(WHAT THE TASK REQUIRES) All lines in the data below carrying the string "Valparaíso" are to be located and copied.

=======

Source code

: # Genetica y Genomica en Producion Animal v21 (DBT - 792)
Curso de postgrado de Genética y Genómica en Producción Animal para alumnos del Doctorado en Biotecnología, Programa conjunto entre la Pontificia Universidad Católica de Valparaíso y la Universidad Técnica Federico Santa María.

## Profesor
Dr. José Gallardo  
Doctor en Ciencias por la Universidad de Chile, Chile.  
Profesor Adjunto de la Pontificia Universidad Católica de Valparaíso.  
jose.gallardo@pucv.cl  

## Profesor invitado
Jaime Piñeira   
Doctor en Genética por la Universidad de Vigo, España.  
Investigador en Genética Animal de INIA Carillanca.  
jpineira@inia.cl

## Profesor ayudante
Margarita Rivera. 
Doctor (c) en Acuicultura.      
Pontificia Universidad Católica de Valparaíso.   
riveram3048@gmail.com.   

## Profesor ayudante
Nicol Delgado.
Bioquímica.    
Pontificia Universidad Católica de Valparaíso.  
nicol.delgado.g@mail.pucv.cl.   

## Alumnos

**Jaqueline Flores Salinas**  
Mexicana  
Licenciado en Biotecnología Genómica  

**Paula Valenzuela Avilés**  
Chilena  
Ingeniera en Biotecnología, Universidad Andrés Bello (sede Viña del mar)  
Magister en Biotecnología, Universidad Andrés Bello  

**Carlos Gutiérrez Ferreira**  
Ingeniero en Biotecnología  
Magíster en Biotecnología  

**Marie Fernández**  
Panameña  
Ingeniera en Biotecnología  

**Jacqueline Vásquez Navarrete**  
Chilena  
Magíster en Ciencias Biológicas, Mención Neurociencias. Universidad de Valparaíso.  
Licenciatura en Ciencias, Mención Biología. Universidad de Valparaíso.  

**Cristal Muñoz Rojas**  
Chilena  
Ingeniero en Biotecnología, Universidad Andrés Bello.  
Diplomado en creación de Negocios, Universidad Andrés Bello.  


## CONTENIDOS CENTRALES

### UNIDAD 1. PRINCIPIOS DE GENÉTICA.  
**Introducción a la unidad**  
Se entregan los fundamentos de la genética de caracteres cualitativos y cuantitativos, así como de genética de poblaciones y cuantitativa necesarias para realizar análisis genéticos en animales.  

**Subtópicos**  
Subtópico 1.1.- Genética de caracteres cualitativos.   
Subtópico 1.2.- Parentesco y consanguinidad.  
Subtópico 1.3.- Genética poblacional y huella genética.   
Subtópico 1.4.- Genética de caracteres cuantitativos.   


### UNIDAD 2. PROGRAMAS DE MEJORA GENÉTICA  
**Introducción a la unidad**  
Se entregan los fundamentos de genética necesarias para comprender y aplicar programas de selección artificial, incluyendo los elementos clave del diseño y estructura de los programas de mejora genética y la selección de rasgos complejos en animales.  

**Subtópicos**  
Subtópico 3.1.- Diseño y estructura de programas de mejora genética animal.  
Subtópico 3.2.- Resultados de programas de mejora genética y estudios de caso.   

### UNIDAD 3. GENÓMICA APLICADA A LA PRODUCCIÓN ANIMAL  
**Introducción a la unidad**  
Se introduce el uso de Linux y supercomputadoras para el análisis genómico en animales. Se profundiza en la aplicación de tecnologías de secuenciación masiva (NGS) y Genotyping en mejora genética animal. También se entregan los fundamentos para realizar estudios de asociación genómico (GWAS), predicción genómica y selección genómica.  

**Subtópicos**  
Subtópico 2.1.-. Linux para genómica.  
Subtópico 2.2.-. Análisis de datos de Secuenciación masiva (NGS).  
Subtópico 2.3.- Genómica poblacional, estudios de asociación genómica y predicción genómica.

=======

(RESULT OF THE TASK)
Curso de postgrado de Genética y Genómica en Producción Animal para alumnos del Doctorado en Biotecnología, Programa conjunto entre la Pontificia Universidad Católica de Valparaíso y la Universidad Técnica Federico Santa María.
Profesor Adjunto de la Pontificia Universidad Católica de Valparaíso.  
Pontificia Universidad Católica de Valparaíso.   
Pontificia Universidad Católica de Valparaíso.  
Magíster en Ciencias Biológicas, Mención Neurociencias. Universidad de Valparaíso.  
Licenciatura en Ciencias, Mención Biología. Universidad de Valparaíso.  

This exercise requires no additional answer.